#### [Task to carry out]
Scan the entries below for "apidocs" and copy each line that holds it.

BEGIN Input

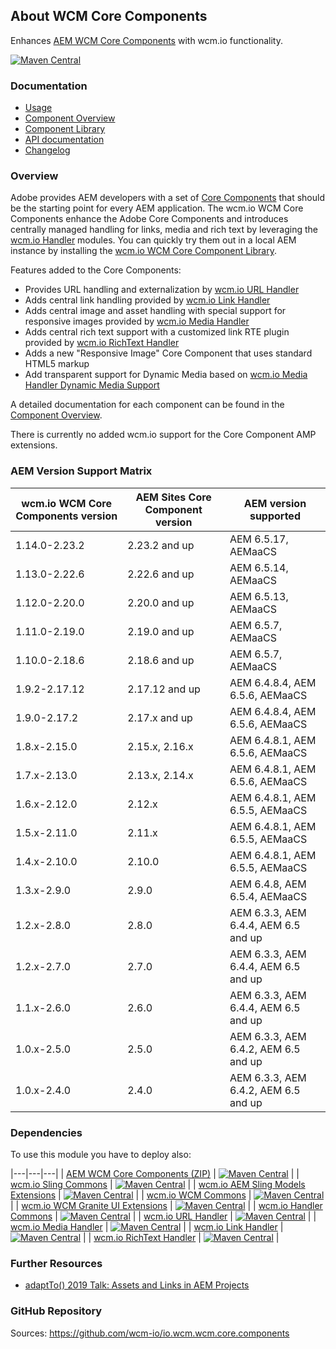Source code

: ## About WCM Core Components

Enhances [AEM WCM Core Components][adobe-core-components] with wcm.io functionality.

[![Maven Central](https://img.shields.io/maven-central/v/io.wcm/io.wcm.wcm.core.components)](https://repo1.maven.org/maven2/io/wcm/io.wcm.wcm.core.components/)


### Documentation

* [Usage][usage]
* [Component Overview][components]
* [Component Library][component-library]
* [API documentation][apidocs]
* [Changelog][changelog]


### Overview

Adobe provides AEM developers with a set of [Core Components][adobe-core-components] that should be the starting point for every AEM application. The wcm.io WCM Core Components enhance the Adobe Core Components and introduces centrally managed handling for links, media and rich text by leveraging the [wcm.io Handler][wcmio-handler] modules. You can quickly try them out in a local AEM instance by installing the [wcm.io WCM Core Component Library][component-library].

Features added to the Core Components:

* Provides URL handling and externalization by [wcm.io URL Handler][wcmio-handler-url]
* Adds central link handling provided by [wcm.io Link Handler][wcmio-handler-link]
* Adds central image and asset handling with special support for responsive images provided by [wcm.io Media Handler][wcmio-handler-media]
* Adds central rich text support with a customized link RTE plugin provided by [wcm.io RichText Handler][wcmio-handler-richtext]
* Adds a new "Responsive Image" Core Component that uses standard HTML5 markup
* Add transparent support for Dynamic Media based on [wcm.io Media Handler Dynamic Media Support][wcmio-handler-media-dynamicmedia]

A detailed documentation for each component can be found in the [Component Overview][components].

There is currently no added wcm.io support for the Core Component AMP extensions.

### AEM Version Support Matrix

|wcm.io WCM Core Components version | AEM Sites Core Component version | AEM version supported
|-----------------------------------|----------------------------------|---------------------------------------------
| 1.14.0-2.23.2                     | 2.23.2 and up                    | AEM 6.5.17, AEMaaCS
| 1.13.0-2.22.6                     | 2.22.6 and up                    | AEM 6.5.14, AEMaaCS
| 1.12.0-2.20.0                     | 2.20.0 and up                    | AEM 6.5.13, AEMaaCS
| 1.11.0-2.19.0                     | 2.19.0 and up                    | AEM 6.5.7, AEMaaCS
| 1.10.0-2.18.6                     | 2.18.6 and up                    | AEM 6.5.7, AEMaaCS
| 1.9.2-2.17.12                     | 2.17.12 and up                   | AEM 6.4.8.4, AEM 6.5.6, AEMaaCS
| 1.9.0-2.17.2                      | 2.17.x and up                    | AEM 6.4.8.4, AEM 6.5.6, AEMaaCS
| 1.8.x-2.15.0                      | 2.15.x, 2.16.x                   | AEM 6.4.8.1, AEM 6.5.6, AEMaaCS
| 1.7.x-2.13.0                      | 2.13.x, 2.14.x                   | AEM 6.4.8.1, AEM 6.5.6, AEMaaCS
| 1.6.x-2.12.0                      | 2.12.x                           | AEM 6.4.8.1, AEM 6.5.5, AEMaaCS
| 1.5.x-2.11.0                      | 2.11.x                           | AEM 6.4.8.1, AEM 6.5.5, AEMaaCS
| 1.4.x-2.10.0                      | 2.10.0                           | AEM 6.4.8.1, AEM 6.5.5, AEMaaCS
| 1.3.x-2.9.0                       | 2.9.0                            | AEM 6.4.8, AEM 6.5.4, AEMaaCS
| 1.2.x-2.8.0                       | 2.8.0                            | AEM 6.3.3, AEM 6.4.4, AEM 6.5 and up
| 1.2.x-2.7.0                       | 2.7.0                            | AEM 6.3.3, AEM 6.4.4, AEM 6.5 and up
| 1.1.x-2.6.0                       | 2.6.0                            | AEM 6.3.3, AEM 6.4.4, AEM 6.5 and up
| 1.0.x-2.5.0                       | 2.5.0                            | AEM 6.3.3, AEM 6.4.2, AEM 6.5 and up
| 1.0.x-2.4.0                       | 2.4.0                            | AEM 6.3.3, AEM 6.4.2, AEM 6.5 and up


### Dependencies

To use this module you have to deploy also:

|---|---|---|
| [AEM WCM Core Components (ZIP)](https://repo1.maven.org/maven2/com/adobe/cq/core.wcm.components.all/) | [![Maven Central](https://img.shields.io/maven-central/v/com.adobe.cq/core.wcm.components.all)](https://repo1.maven.org/maven2/com/adobe/cq/core.wcm.components.all/) |
| [wcm.io Sling Commons](https://repo1.maven.org/maven2/io/wcm/io.wcm.sling.commons/) | [![Maven Central](https://img.shields.io/maven-central/v/io.wcm/io.wcm.sling.commons)](https://repo1.maven.org/maven2/io/wcm/io.wcm.sling.commons/) |
| [wcm.io AEM Sling Models Extensions](https://repo1.maven.org/maven2/io/wcm/io.wcm.sling.models/) | [![Maven Central](https://img.shields.io/maven-central/v/io.wcm/io.wcm.sling.models)](https://repo1.maven.org/maven2/io/wcm/io.wcm.sling.models/) |
| [wcm.io WCM Commons](https://repo1.maven.org/maven2/io/wcm/io.wcm.wcm.commons/) | [![Maven Central](https://img.shields.io/maven-central/v/io.wcm/io.wcm.wcm.commons)](https://repo1.maven.org/maven2/io/wcm/io.wcm.wcm.commons/) |
| [wcm.io WCM Granite UI Extensions](https://repo1.maven.org/maven2/io/wcm/io.wcm.wcm.ui.granite/) | [![Maven Central](https://img.shields.io/maven-central/v/io.wcm/io.wcm.wcm.ui.granite)](https://repo1.maven.org/maven2/io/wcm/io.wcm.wcm.ui.granite/) |
| [wcm.io Handler Commons](https://repo1.maven.org/maven2/io/wcm/io.wcm.handler.commons/) | [![Maven Central](https://img.shields.io/maven-central/v/io.wcm/io.wcm.handler.commons)](https://repo1.maven.org/maven2/io/wcm/io.wcm.handler.commons/) |
| [wcm.io URL Handler](https://repo1.maven.org/maven2/io/wcm/io.wcm.handler.url/) | [![Maven Central](https://img.shields.io/maven-central/v/io.wcm/io.wcm.handler.url)](https://repo1.maven.org/maven2/io/wcm/io.wcm.handler.url/) |
| [wcm.io Media Handler](https://repo1.maven.org/maven2/io/wcm/io.wcm.handler.media/) | [![Maven Central](https://img.shields.io/maven-central/v/io.wcm/io.wcm.handler.media)](https://repo1.maven.org/maven2/io/wcm/io.wcm.handler.media/) |
| [wcm.io Link Handler](https://repo1.maven.org/maven2/io/wcm/io.wcm.handler.link/) | [![Maven Central](https://img.shields.io/maven-central/v/io.wcm/io.wcm.handler.link)](https://repo1.maven.org/maven2/io/wcm/io.wcm.handler.link/) |
| [wcm.io RichText Handler](https://repo1.maven.org/maven2/io/wcm/io.wcm.handler.richtext/) | [![Maven Central](https://img.shields.io/maven-central/v/io.wcm/io.wcm.handler.richtext)](https://repo1.maven.org/maven2/io/wcm/io.wcm.handler.richtext/) |


### Further Resources

* [adaptTo() 2019 Talk: Assets and Links in AEM Projects][adaptto-talk-2019-assets-links-in-aem-projects]


### GitHub Repository

Sources: https://github.com/wcm-io/io.wcm.wcm.core.components


[apidocs]: core/apidocs/
[changelog]: changes-report.html
[adobe-core-components]: https://github.com/adobe/aem-core-wcm-components
[wcmio-handler]: https://wcm.io/handler/
[wcmio-handler-url]: https://wcm.io/handler/url/
[wcmio-handler-link]: https://wcm.io/handler/link/
[wcmio-handler-media]: https://wcm.io/handler/media/
[wcmio-handler-media-dynamicmedia]: https://wcm.io/handler/media/dynamic-media.html
[wcmio-handler-richtext]: https://wcm.io/handler/richtext/
[usage]: usage.html
[component-library]: component-library.html
[components]: components.html
[adaptto-talk-2019-assets-links-in-aem-projects]: https://adapt.to/2019/en/schedule/assets-and-links-in-aem-projects.html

END Input

#### [Result of the exercise]
* [API documentation][apidocs]
[apidocs]: core/apidocs/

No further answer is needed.